* _DATA SHOWN_:

↓

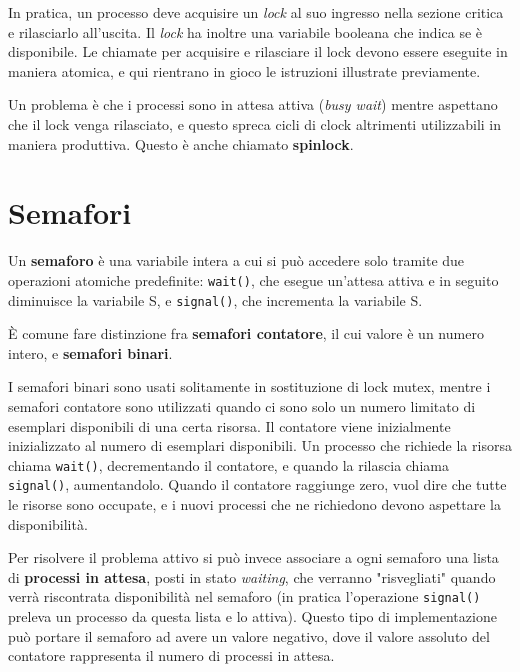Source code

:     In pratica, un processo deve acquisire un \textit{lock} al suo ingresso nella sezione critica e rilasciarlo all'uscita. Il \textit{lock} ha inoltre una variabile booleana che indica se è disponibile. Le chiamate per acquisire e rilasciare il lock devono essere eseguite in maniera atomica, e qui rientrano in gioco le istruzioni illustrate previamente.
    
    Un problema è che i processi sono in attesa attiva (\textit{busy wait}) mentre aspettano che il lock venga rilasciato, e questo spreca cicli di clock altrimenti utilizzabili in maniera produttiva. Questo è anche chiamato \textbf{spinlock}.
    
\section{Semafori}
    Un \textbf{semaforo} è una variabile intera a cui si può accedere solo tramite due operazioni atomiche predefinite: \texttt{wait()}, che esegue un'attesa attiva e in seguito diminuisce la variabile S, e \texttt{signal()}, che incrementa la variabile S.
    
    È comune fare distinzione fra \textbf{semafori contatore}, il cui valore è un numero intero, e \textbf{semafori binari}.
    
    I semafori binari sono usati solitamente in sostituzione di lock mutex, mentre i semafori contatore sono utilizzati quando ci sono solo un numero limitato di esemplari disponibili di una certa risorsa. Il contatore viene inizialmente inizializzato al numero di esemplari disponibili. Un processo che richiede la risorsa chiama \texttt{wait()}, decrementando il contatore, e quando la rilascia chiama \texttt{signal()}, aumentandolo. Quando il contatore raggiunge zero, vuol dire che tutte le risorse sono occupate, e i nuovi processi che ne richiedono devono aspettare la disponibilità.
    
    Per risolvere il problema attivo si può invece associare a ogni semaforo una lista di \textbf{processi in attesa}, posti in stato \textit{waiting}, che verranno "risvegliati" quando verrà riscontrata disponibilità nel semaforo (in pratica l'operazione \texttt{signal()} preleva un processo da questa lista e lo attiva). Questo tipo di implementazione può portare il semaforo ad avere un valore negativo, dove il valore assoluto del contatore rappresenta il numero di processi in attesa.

↑
↓

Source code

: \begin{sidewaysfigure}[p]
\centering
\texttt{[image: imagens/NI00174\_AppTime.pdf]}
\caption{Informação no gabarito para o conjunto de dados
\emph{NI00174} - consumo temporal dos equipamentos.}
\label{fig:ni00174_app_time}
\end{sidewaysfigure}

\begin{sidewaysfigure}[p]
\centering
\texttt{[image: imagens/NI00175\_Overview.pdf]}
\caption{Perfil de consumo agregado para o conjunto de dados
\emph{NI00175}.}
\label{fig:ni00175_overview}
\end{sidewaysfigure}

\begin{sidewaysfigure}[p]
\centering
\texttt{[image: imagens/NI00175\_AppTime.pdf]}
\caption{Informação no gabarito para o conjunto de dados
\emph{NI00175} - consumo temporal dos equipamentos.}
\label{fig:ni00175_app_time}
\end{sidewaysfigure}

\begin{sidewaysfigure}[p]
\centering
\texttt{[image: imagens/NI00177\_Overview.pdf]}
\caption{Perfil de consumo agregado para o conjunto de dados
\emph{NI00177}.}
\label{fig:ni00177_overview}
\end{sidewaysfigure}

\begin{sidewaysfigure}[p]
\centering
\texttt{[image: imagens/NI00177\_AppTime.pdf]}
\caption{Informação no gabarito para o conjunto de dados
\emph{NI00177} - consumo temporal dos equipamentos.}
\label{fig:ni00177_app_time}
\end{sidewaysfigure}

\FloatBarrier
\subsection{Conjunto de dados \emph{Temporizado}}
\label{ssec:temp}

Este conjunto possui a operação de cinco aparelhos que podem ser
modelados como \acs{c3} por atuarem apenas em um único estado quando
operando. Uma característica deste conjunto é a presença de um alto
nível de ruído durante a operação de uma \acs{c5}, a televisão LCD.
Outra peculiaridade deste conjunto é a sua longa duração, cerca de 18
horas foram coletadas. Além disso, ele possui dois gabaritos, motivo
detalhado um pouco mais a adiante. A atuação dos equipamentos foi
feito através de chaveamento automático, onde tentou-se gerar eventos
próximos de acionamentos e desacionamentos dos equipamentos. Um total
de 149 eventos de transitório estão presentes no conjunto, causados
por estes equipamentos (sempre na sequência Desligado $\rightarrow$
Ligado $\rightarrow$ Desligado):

↑

* _WORK TO BE COMPLETED_: What is the number of lines in the entries above that contain the word "temporal"? Answer with that number only.

* _YOUR SOLUTION_: 3